**ASSIGNED TASK**
Please reproduce the entries below exactly, omitting any images they contain.

**SUPPLIED MATERIAL**
== Segment start ==
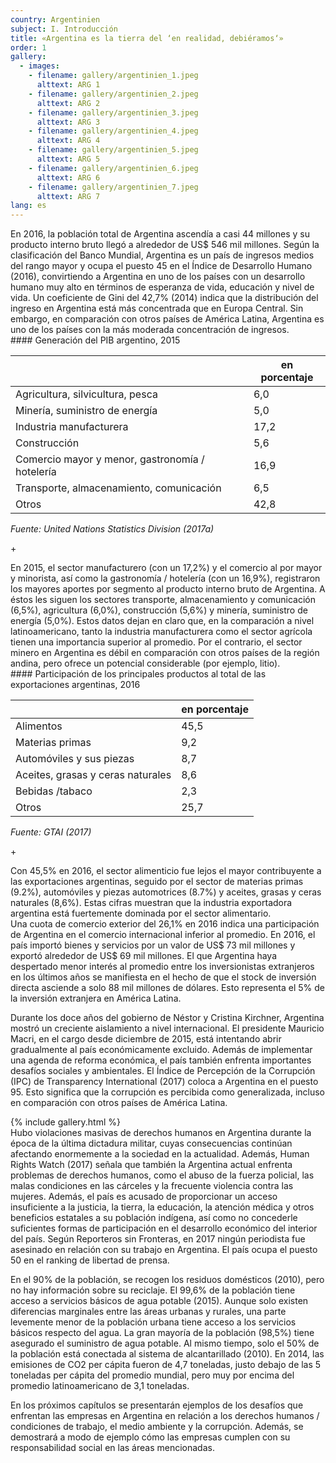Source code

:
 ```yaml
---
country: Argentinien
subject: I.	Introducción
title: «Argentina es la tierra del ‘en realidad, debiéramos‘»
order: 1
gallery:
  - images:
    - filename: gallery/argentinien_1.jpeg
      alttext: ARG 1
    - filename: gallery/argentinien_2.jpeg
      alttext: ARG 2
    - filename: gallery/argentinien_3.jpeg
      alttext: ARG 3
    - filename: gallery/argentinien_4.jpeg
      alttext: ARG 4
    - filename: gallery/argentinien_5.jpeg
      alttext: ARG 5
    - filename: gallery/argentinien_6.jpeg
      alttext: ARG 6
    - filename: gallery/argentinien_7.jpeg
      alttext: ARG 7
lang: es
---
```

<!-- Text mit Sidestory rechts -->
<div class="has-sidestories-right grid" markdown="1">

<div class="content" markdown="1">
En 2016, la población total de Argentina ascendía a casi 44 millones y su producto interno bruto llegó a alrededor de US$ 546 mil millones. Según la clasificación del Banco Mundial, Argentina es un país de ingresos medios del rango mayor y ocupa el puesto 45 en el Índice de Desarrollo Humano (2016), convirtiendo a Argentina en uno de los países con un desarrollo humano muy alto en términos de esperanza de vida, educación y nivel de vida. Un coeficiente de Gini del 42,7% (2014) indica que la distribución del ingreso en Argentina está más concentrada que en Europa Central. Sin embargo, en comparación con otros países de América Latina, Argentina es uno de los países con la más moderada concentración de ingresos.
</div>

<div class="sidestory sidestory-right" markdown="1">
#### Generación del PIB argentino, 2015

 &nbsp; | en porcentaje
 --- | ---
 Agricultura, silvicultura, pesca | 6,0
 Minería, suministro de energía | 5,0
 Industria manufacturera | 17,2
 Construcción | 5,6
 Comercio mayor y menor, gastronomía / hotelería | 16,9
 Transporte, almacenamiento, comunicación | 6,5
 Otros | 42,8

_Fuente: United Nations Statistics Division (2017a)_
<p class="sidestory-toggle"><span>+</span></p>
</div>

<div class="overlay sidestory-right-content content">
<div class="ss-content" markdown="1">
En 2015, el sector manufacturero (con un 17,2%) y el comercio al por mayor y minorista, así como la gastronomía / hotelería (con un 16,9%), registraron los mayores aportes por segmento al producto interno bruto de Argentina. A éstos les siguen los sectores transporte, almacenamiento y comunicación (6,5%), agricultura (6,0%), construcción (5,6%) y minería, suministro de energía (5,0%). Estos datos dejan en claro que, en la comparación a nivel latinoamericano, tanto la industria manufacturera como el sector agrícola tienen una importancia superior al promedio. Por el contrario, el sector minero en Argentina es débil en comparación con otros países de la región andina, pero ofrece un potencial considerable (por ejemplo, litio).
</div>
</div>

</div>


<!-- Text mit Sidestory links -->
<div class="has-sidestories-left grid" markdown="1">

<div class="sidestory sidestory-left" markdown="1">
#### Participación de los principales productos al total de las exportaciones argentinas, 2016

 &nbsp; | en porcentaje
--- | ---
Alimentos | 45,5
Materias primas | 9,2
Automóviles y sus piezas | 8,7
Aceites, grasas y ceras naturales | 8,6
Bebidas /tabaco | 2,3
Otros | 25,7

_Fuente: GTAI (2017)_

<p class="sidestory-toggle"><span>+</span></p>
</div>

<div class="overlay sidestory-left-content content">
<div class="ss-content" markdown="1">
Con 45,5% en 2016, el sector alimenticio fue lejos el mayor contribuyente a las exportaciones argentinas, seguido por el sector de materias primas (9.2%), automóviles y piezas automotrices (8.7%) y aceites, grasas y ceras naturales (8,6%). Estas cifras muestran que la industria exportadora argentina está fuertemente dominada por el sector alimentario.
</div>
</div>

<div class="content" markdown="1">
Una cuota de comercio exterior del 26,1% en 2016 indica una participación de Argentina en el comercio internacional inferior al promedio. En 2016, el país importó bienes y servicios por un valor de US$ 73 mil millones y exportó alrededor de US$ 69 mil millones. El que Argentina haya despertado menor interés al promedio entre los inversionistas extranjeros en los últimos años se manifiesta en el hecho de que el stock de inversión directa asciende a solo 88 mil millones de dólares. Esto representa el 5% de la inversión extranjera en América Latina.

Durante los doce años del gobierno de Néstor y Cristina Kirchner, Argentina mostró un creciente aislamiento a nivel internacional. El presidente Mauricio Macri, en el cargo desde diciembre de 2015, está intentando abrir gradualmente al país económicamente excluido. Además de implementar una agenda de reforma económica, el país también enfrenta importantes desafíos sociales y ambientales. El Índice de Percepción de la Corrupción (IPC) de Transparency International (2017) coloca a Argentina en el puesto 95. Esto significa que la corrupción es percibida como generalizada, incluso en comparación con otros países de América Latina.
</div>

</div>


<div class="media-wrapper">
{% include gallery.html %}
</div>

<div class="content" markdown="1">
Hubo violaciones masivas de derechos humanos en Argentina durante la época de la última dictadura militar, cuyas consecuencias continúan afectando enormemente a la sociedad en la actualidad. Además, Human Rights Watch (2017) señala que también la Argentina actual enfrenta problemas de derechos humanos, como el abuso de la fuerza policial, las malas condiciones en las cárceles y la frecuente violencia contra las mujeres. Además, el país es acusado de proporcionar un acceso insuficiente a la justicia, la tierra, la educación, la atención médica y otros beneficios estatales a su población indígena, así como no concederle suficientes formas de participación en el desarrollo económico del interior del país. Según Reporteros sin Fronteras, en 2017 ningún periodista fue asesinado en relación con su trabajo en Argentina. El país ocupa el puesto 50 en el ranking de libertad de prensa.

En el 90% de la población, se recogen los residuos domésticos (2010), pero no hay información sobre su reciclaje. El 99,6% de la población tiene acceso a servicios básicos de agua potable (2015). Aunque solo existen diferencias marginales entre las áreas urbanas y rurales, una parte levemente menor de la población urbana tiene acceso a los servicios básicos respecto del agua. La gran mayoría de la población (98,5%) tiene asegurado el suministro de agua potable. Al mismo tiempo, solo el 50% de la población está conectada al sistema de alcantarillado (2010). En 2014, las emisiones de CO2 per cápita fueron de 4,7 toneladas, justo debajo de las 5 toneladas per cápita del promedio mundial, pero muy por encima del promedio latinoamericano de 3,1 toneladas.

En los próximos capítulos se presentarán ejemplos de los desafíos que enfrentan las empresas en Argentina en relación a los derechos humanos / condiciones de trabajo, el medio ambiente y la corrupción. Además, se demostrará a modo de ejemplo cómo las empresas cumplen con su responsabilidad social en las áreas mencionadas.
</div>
== Segment end ==
**SOLVED PROBLEM**
Source code

:
 ```yaml
---
country: Argentinien
subject: I.	Introducción
title: «Argentina es la tierra del ‘en realidad, debiéramos‘»
order: 1
gallery:
  - images:
    - filename: gallery/argentinien_1.jpeg
      alttext: ARG 1
    - filename: gallery/argentinien_2.jpeg
      alttext: ARG 2
    - filename: gallery/argentinien_3.jpeg
      alttext: ARG 3
    - filename: gallery/argentinien_4.jpeg
      alttext: ARG 4
    - filename: gallery/argentinien_5.jpeg
      alttext: ARG 5
    - filename: gallery/argentinien_6.jpeg
      alttext: ARG 6
    - filename: gallery/argentinien_7.jpeg
      alttext: ARG 7
lang: es
---
```

<!-- Text mit Sidestory rechts -->
<div class="has-sidestories-right grid" markdown="1">

<div class="content" markdown="1">
En 2016, la población total de Argentina ascendía a casi 44 millones y su producto interno bruto llegó a alrededor de US$ 546 mil millones. Según la clasificación del Banco Mundial, Argentina es un país de ingresos medios del rango mayor y ocupa el puesto 45 en el Índice de Desarrollo Humano (2016), convirtiendo a Argentina en uno de los países con un desarrollo humano muy alto en términos de esperanza de vida, educación y nivel de vida. Un coeficiente de Gini del 42,7% (2014) indica que la distribución del ingreso en Argentina está más concentrada que en Europa Central. Sin embargo, en comparación con otros países de América Latina, Argentina es uno de los países con la más moderada concentración de ingresos.
</div>

<div class="sidestory sidestory-right" markdown="1">
#### Generación del PIB argentino, 2015

 &nbsp; | en porcentaje
 --- | ---
 Agricultura, silvicultura, pesca | 6,0
 Minería, suministro de energía | 5,0
 Industria manufacturera | 17,2
 Construcción | 5,6
 Comercio mayor y menor, gastronomía / hotelería | 16,9
 Transporte, almacenamiento, comunicación | 6,5
 Otros | 42,8

_Fuente: United Nations Statistics Division (2017a)_
<p class="sidestory-toggle"><span>+</span></p>
</div>

<div class="overlay sidestory-right-content content">
<div class="ss-content" markdown="1">
En 2015, el sector manufacturero (con un 17,2%) y el comercio al por mayor y minorista, así como la gastronomía / hotelería (con un 16,9%), registraron los mayores aportes por segmento al producto interno bruto de Argentina. A éstos les siguen los sectores transporte, almacenamiento y comunicación (6,5%), agricultura (6,0%), construcción (5,6%) y minería, suministro de energía (5,0%). Estos datos dejan en claro que, en la comparación a nivel latinoamericano, tanto la industria manufacturera como el sector agrícola tienen una importancia superior al promedio. Por el contrario, el sector minero en Argentina es débil en comparación con otros países de la región andina, pero ofrece un potencial considerable (por ejemplo, litio).
</div>
</div>

</div>


<!-- Text mit Sidestory links -->
<div class="has-sidestories-left grid" markdown="1">

<div class="sidestory sidestory-left" markdown="1">
#### Participación de los principales productos al total de las exportaciones argentinas, 2016

 &nbsp; | en porcentaje
--- | ---
Alimentos | 45,5
Materias primas | 9,2
Automóviles y sus piezas | 8,7
Aceites, grasas y ceras naturales | 8,6
Bebidas /tabaco | 2,3
Otros | 25,7

_Fuente: GTAI (2017)_

<p class="sidestory-toggle"><span>+</span></p>
</div>

<div class="overlay sidestory-left-content content">
<div class="ss-content" markdown="1">
Con 45,5% en 2016, el sector alimenticio fue lejos el mayor contribuyente a las exportaciones argentinas, seguido por el sector de materias primas (9.2%), automóviles y piezas automotrices (8.7%) y aceites, grasas y ceras naturales (8,6%). Estas cifras muestran que la industria exportadora argentina está fuertemente dominada por el sector alimentario.
</div>
</div>

<div class="content" markdown="1">
Una cuota de comercio exterior del 26,1% en 2016 indica una participación de Argentina en el comercio internacional inferior al promedio. En 2016, el país importó bienes y servicios por un valor de US$ 73 mil millones y exportó alrededor de US$ 69 mil millones. El que Argentina haya despertado menor interés al promedio entre los inversionistas extranjeros en los últimos años se manifiesta en el hecho de que el stock de inversión directa asciende a solo 88 mil millones de dólares. Esto representa el 5% de la inversión extranjera en América Latina.

Durante los doce años del gobierno de Néstor y Cristina Kirchner, Argentina mostró un creciente aislamiento a nivel internacional. El presidente Mauricio Macri, en el cargo desde diciembre de 2015, está intentando abrir gradualmente al país económicamente excluido. Además de implementar una agenda de reforma económica, el país también enfrenta importantes desafíos sociales y ambientales. El Índice de Percepción de la Corrupción (IPC) de Transparency International (2017) coloca a Argentina en el puesto 95. Esto significa que la corrupción es percibida como generalizada, incluso en comparación con otros países de América Latina.
</div>

</div>


<div class="media-wrapper">
{% include gallery.html %}
</div>

<div class="content" markdown="1">
Hubo violaciones masivas de derechos humanos en Argentina durante la época de la última dictadura militar, cuyas consecuencias continúan afectando enormemente a la sociedad en la actualidad. Además, Human Rights Watch (2017) señala que también la Argentina actual enfrenta problemas de derechos humanos, como el abuso de la fuerza policial, las malas condiciones en las cárceles y la frecuente violencia contra las mujeres. Además, el país es acusado de proporcionar un acceso insuficiente a la justicia, la tierra, la educación, la atención médica y otros beneficios estatales a su población indígena, así como no concederle suficientes formas de participación en el desarrollo económico del interior del país. Según Reporteros sin Fronteras, en 2017 ningún periodista fue asesinado en relación con su trabajo en Argentina. El país ocupa el puesto 50 en el ranking de libertad de prensa.

En el 90% de la población, se recogen los residuos domésticos (2010), pero no hay información sobre su reciclaje. El 99,6% de la población tiene acceso a servicios básicos de agua potable (2015). Aunque solo existen diferencias marginales entre las áreas urbanas y rurales, una parte levemente menor de la población urbana tiene acceso a los servicios básicos respecto del agua. La gran mayoría de la población (98,5%) tiene asegurado el suministro de agua potable. Al mismo tiempo, solo el 50% de la población está conectada al sistema de alcantarillado (2010). En 2014, las emisiones de CO2 per cápita fueron de 4,7 toneladas, justo debajo de las 5 toneladas per cápita del promedio mundial, pero muy por encima del promedio latinoamericano de 3,1 toneladas.

En los próximos capítulos se presentarán ejemplos de los desafíos que enfrentan las empresas en Argentina en relación a los derechos humanos / condiciones de trabajo, el medio ambiente y la corrupción. Además, se demostrará a modo de ejemplo cómo las empresas cumplen con su responsabilidad social en las áreas mencionadas.
</div>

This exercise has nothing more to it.